==== DATA IN THIS EXERCISE ====

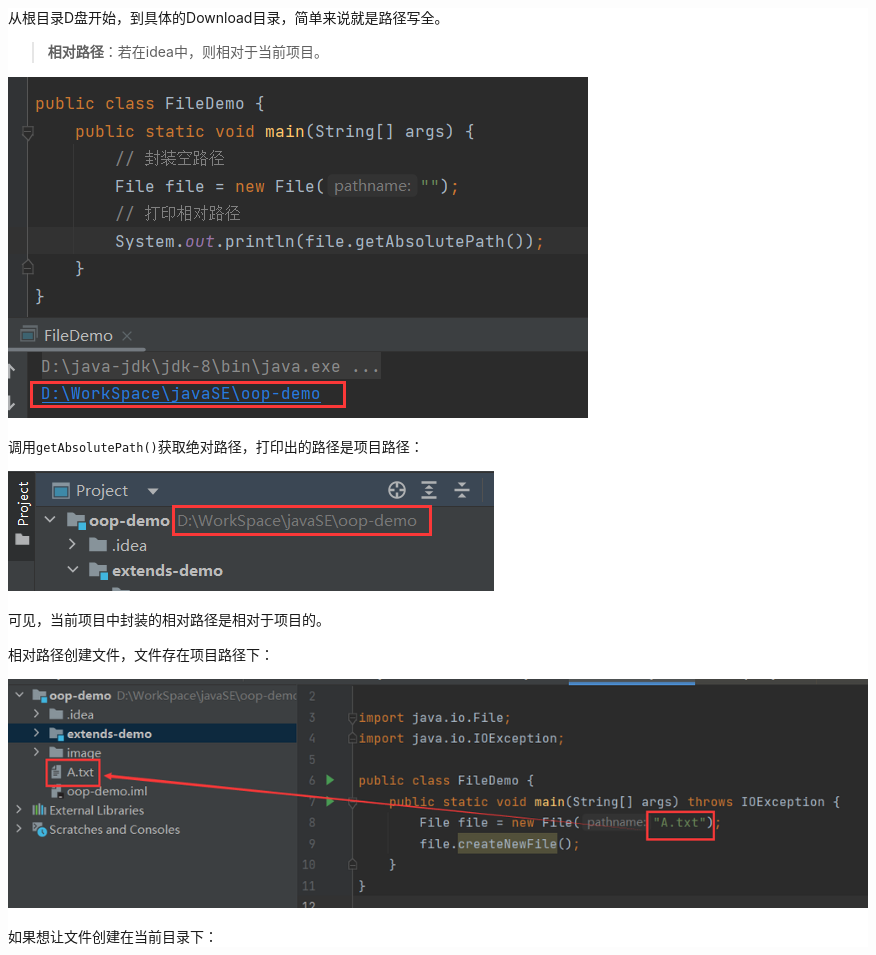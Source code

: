 从根目录D盘开始，到具体的Download目录，简单来说就是路径写全。

> **相对路径**：若在idea中，则相对于当前项目。

![image-20240829165336622](assets/image-20240829165336622.png)

调用`getAbsolutePath()`获取绝对路径，打印出的路径是项目路径：

![image-20240829165409609](assets/image-20240829165409609.png)

可见，当前项目中封装的相对路径是相对于项目的。

相对路径创建文件，文件存在项目路径下：

![image-20240829170801097](assets/image-20240829170801097.png)

如果想让文件创建在当前目录下：
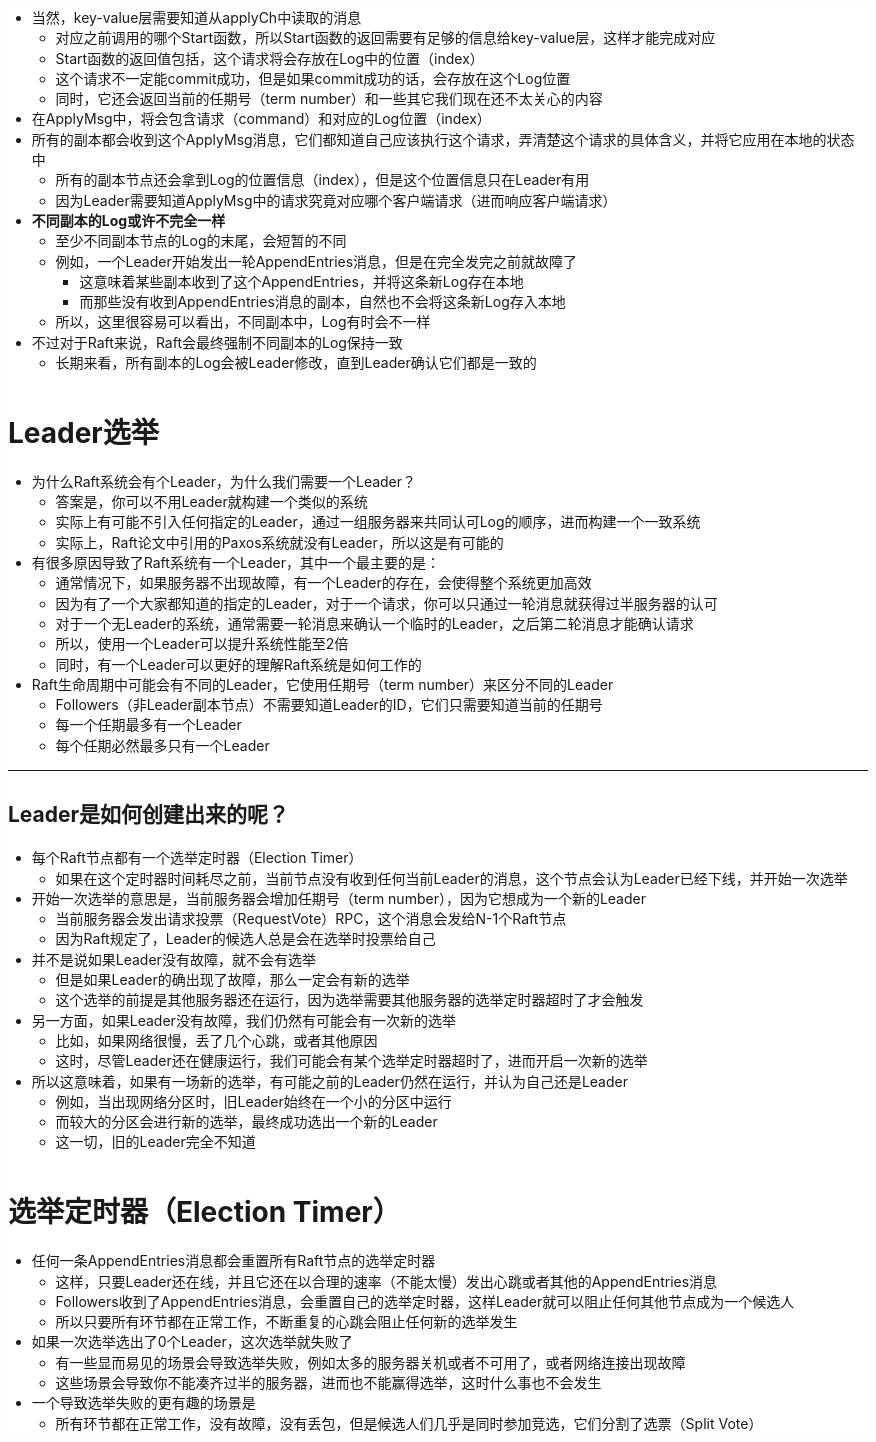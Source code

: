 + 当然，key-value层需要知道从applyCh中读取的消息
  + 对应之前调用的哪个Start函数，所以Start函数的返回需要有足够的信息给key-value层，这样才能完成对应
  + Start函数的返回值包括，这个请求将会存放在Log中的位置（index）
  + 这个请求不一定能commit成功，但是如果commit成功的话，会存放在这个Log位置
  + 同时，它还会返回当前的任期号（term number）和一些其它我们现在还不太关心的内容
+ 在ApplyMsg中，将会包含请求（command）和对应的Log位置（index）
+ 所有的副本都会收到这个ApplyMsg消息，它们都知道自己应该执行这个请求，弄清楚这个请求的具体含义，并将它应用在本地的状态中
  + 所有的副本节点还会拿到Log的位置信息（index），但是这个位置信息只在Leader有用
  + 因为Leader需要知道ApplyMsg中的请求究竟对应哪个客户端请求（进而响应客户端请求）
+ **不同副本的Log或许不完全一样**
  + 至少不同副本节点的Log的末尾，会短暂的不同
  + 例如，一个Leader开始发出一轮AppendEntries消息，但是在完全发完之前就故障了
    + 这意味着某些副本收到了这个AppendEntries，并将这条新Log存在本地
    + 而那些没有收到AppendEntries消息的副本，自然也不会将这条新Log存入本地
  + 所以，这里很容易可以看出，不同副本中，Log有时会不一样
+ 不过对于Raft来说，Raft会最终强制不同副本的Log保持一致
  + 长期来看，所有副本的Log会被Leader修改，直到Leader确认它们都是一致的
# Leader选举
+ 为什么Raft系统会有个Leader，为什么我们需要一个Leader？
  + 答案是，你可以不用Leader就构建一个类似的系统
  + 实际上有可能不引入任何指定的Leader，通过一组服务器来共同认可Log的顺序，进而构建一个一致系统
  + 实际上，Raft论文中引用的Paxos系统就没有Leader，所以这是有可能的
+ 有很多原因导致了Raft系统有一个Leader，其中一个最主要的是：
  + 通常情况下，如果服务器不出现故障，有一个Leader的存在，会使得整个系统更加高效
  + 因为有了一个大家都知道的指定的Leader，对于一个请求，你可以只通过一轮消息就获得过半服务器的认可
  + 对于一个无Leader的系统，通常需要一轮消息来确认一个临时的Leader，之后第二轮消息才能确认请求
  + 所以，使用一个Leader可以提升系统性能至2倍
  + 同时，有一个Leader可以更好的理解Raft系统是如何工作的
+ Raft生命周期中可能会有不同的Leader，它使用任期号（term number）来区分不同的Leader
  + Followers（非Leader副本节点）不需要知道Leader的ID，它们只需要知道当前的任期号
  + 每一个任期最多有一个Leader
  + 每个任期必然最多只有一个Leader
---------------------------------------------
## Leader是如何创建出来的呢？
+ 每个Raft节点都有一个选举定时器（Election Timer）
  + 如果在这个定时器时间耗尽之前，当前节点没有收到任何当前Leader的消息，这个节点会认为Leader已经下线，并开始一次选举
+ 开始一次选举的意思是，当前服务器会增加任期号（term number），因为它想成为一个新的Leader
  + 当前服务器会发出请求投票（RequestVote）RPC，这个消息会发给N-1个Raft节点
  + 因为Raft规定了，Leader的候选人总是会在选举时投票给自己
+ 并不是说如果Leader没有故障，就不会有选举
  + 但是如果Leader的确出现了故障，那么一定会有新的选举
  + 这个选举的前提是其他服务器还在运行，因为选举需要其他服务器的选举定时器超时了才会触发
+ 另一方面，如果Leader没有故障，我们仍然有可能会有一次新的选举
  + 比如，如果网络很慢，丢了几个心跳，或者其他原因
  + 这时，尽管Leader还在健康运行，我们可能会有某个选举定时器超时了，进而开启一次新的选举
+ 所以这意味着，如果有一场新的选举，有可能之前的Leader仍然在运行，并认为自己还是Leader
  + 例如，当出现网络分区时，旧Leader始终在一个小的分区中运行
  + 而较大的分区会进行新的选举，最终成功选出一个新的Leader
  + 这一切，旧的Leader完全不知道
# 选举定时器（Election Timer）
+ 任何一条AppendEntries消息都会重置所有Raft节点的选举定时器
  + 这样，只要Leader还在线，并且它还在以合理的速率（不能太慢）发出心跳或者其他的AppendEntries消息
  + Followers收到了AppendEntries消息，会重置自己的选举定时器，这样Leader就可以阻止任何其他节点成为一个候选人
  + 所以只要所有环节都在正常工作，不断重复的心跳会阻止任何新的选举发生
+ 如果一次选举选出了0个Leader，这次选举就失败了
  + 有一些显而易见的场景会导致选举失败，例如太多的服务器关机或者不可用了，或者网络连接出现故障
  + 这些场景会导致你不能凑齐过半的服务器，进而也不能赢得选举，这时什么事也不会发生
+ 一个导致选举失败的更有趣的场景是
  + 所有环节都在正常工作，没有故障，没有丢包，但是候选人们几乎是同时参加竞选，它们分割了选票（Split Vote）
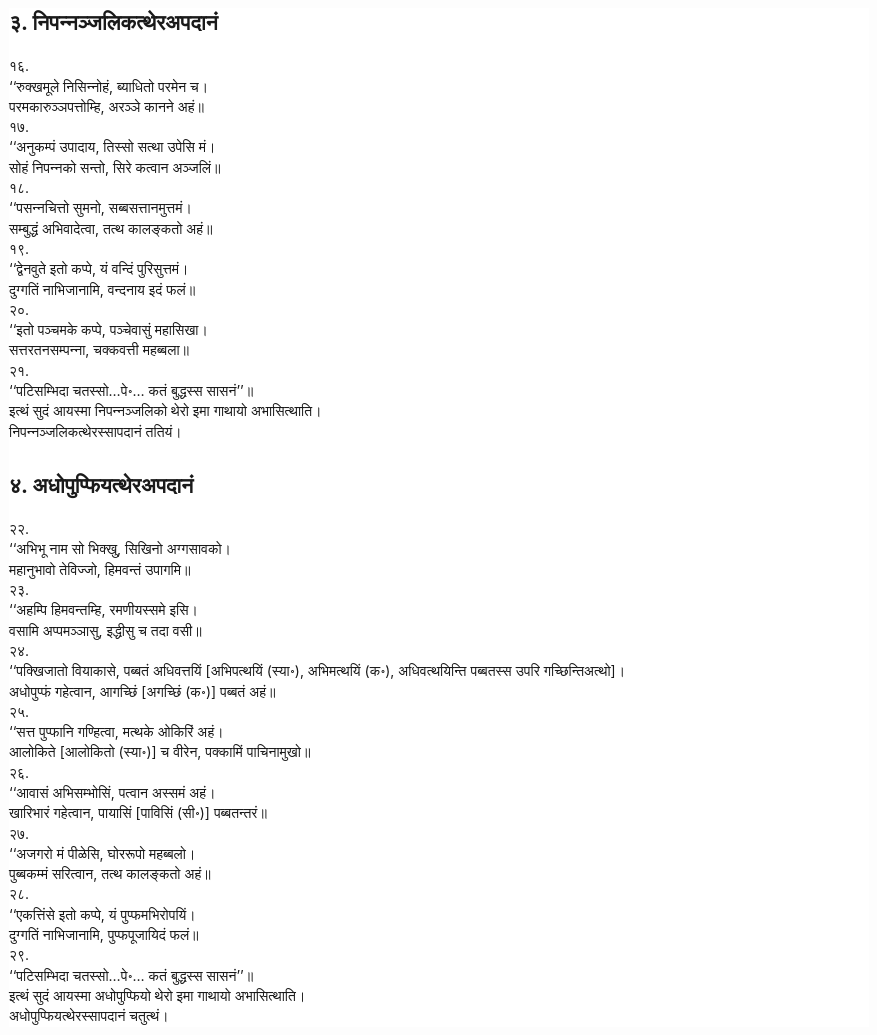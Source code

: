 
## ३. निपन्‍नञ्‍जलिकत्थेरअपदानं

१६.  
‘‘रुक्खमूले निसिन्‍नोहं, ब्याधितो परमेन च।  
परमकारुञ्‍ञपत्तोम्हि, अरञ्‍ञे कानने अहं॥  
१७.  
‘‘अनुकम्पं उपादाय, तिस्सो सत्था उपेसि मं।  
सोहं निपन्‍नको सन्तो, सिरे कत्वान अञ्‍जलिं॥  
१८.  
‘‘पसन्‍नचित्तो सुमनो, सब्बसत्तानमुत्तमं।  
सम्बुद्धं अभिवादेत्वा, तत्थ कालङ्कतो अहं॥  
१९.  
‘‘द्वेनवुते इतो कप्पे, यं वन्दिं पुरिसुत्तमं।  
दुग्गतिं नाभिजानामि, वन्दनाय इदं फलं॥  
२०.  
‘‘इतो पञ्‍चमके कप्पे, पञ्‍चेवासुं महासिखा।  
सत्तरतनसम्पन्‍ना, चक्‍कवत्ती महब्बला॥  
२१.  
‘‘पटिसम्भिदा चतस्सो…पे॰… कतं बुद्धस्स सासनं’’॥  
इत्थं सुदं आयस्मा निपन्‍नञ्‍जलिको थेरो इमा गाथायो अभासित्थाति।  
निपन्‍नञ्‍जलिकत्थेरस्सापदानं ततियं।  


## ४. अधोपुप्फियत्थेरअपदानं

२२.  
‘‘अभिभू नाम सो भिक्खु, सिखिनो अग्गसावको।  
महानुभावो तेविज्‍जो, हिमवन्तं उपागमि॥  
२३.  
‘‘अहम्पि हिमवन्तम्हि, रमणीयस्समे इसि।  
वसामि अप्पमञ्‍ञासु, इद्धीसु च तदा वसी॥  
२४.  
‘‘पक्खिजातो वियाकासे, पब्बतं अधिवत्तयिं [अभिपत्थयिं (स्या॰), अभिमत्थयिं (क॰), अधिवत्थयिन्ति पब्बतस्स उपरि गच्छिन्तिअत्थो]।  
अधोपुप्फं गहेत्वान, आगच्छिं [अगच्छिं (क॰)] पब्बतं अहं॥  
२५.  
‘‘सत्त पुप्फानि गण्हित्वा, मत्थके ओकिरिं अहं।  
आलोकिते [आलोकितो (स्या॰)] च वीरेन, पक्‍कामिं पाचिनामुखो॥  
२६.  
‘‘आवासं अभिसम्भोसिं, पत्वान अस्समं अहं।  
खारिभारं गहेत्वान, पायासिं [पाविसिं (सी॰)] पब्बतन्तरं॥  
२७.  
‘‘अजगरो मं पीळेसि, घोररूपो महब्बलो।  
पुब्बकम्मं सरित्वान, तत्थ कालङ्कतो अहं॥  
२८.  
‘‘एकत्तिंसे इतो कप्पे, यं पुप्फमभिरोपयिं।  
दुग्गतिं नाभिजानामि, पुप्फपूजायिदं फलं॥  
२९.  
‘‘पटिसम्भिदा चतस्सो…पे॰… कतं बुद्धस्स सासनं’’॥  
इत्थं सुदं आयस्मा अधोपुप्फियो थेरो इमा गाथायो अभासित्थाति।  
अधोपुप्फियत्थेरस्सापदानं चतुत्थं।  
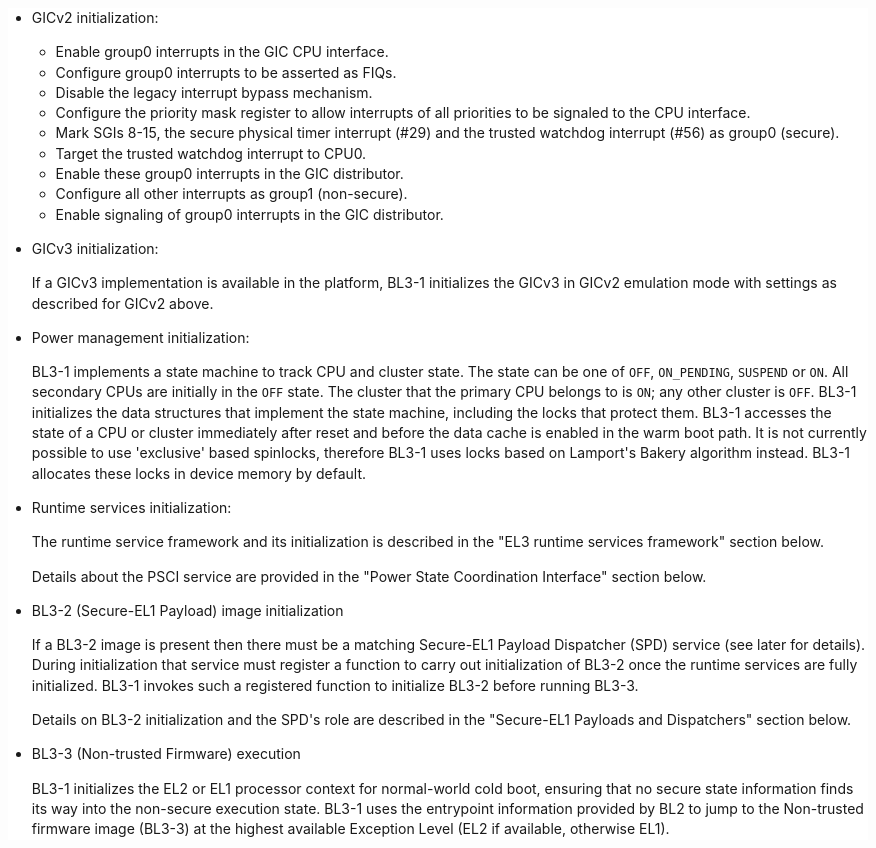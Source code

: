 * GICv2 initialization:

    -   Enable group0 interrupts in the GIC CPU interface.
    -   Configure group0 interrupts to be asserted as FIQs.
    -   Disable the legacy interrupt bypass mechanism.
    -   Configure the priority mask register to allow interrupts of all
        priorities to be signaled to the CPU interface.
    -   Mark SGIs 8-15, the secure physical timer interrupt (#29) and the
        trusted watchdog interrupt (#56) as group0 (secure).
    -   Target the trusted watchdog interrupt to CPU0.
    -   Enable these group0 interrupts in the GIC distributor.
    -   Configure all other interrupts as group1 (non-secure).
    -   Enable signaling of group0 interrupts in the GIC distributor.

*   GICv3 initialization:

    If a GICv3 implementation is available in the platform, BL3-1 initializes
    the GICv3 in GICv2 emulation mode with settings as described for GICv2
    above.

*   Power management initialization:

    BL3-1 implements a state machine to track CPU and cluster state. The state
    can be one of `OFF`, `ON_PENDING`, `SUSPEND` or `ON`. All secondary CPUs are
    initially in the `OFF` state. The cluster that the primary CPU belongs to is
    `ON`; any other cluster is `OFF`. BL3-1 initializes the data structures that
    implement the state machine, including the locks that protect them. BL3-1
    accesses the state of a CPU or cluster immediately after reset and before
    the data cache is enabled in the warm boot path. It is not currently
    possible to use 'exclusive' based spinlocks, therefore BL3-1 uses locks
    based on Lamport's Bakery algorithm instead. BL3-1 allocates these locks in
    device memory by default.

*   Runtime services initialization:

    The runtime service framework and its initialization is described in the
    "EL3 runtime services framework" section below.

    Details about the PSCI service are provided in the "Power State Coordination
    Interface" section below.

*   BL3-2 (Secure-EL1 Payload) image initialization

    If a BL3-2 image is present then there must be a matching Secure-EL1 Payload
    Dispatcher (SPD) service (see later for details). During initialization
    that service  must register a function to carry out initialization of BL3-2
    once the runtime services are fully initialized. BL3-1 invokes such a
    registered function to initialize BL3-2 before running BL3-3.

    Details on BL3-2 initialization and the SPD's role are described in the
    "Secure-EL1 Payloads and Dispatchers" section below.

*   BL3-3 (Non-trusted Firmware) execution

    BL3-1 initializes the EL2 or EL1 processor context for normal-world cold
    boot, ensuring that no secure state information finds its way into the
    non-secure execution state. BL3-1 uses the entrypoint information provided
    by BL2 to jump to the Non-trusted firmware image (BL3-3) at the highest
    available Exception Level (EL2 if available, otherwise EL1).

====

:: PROMPT ::
Where a line contains the word "section", copy that line from the listing above.

:: THE COMPLETED TASK ::
    "EL3 runtime services framework" section below.
    Interface" section below.
    "Secure-EL1 Payloads and Dispatchers" section below.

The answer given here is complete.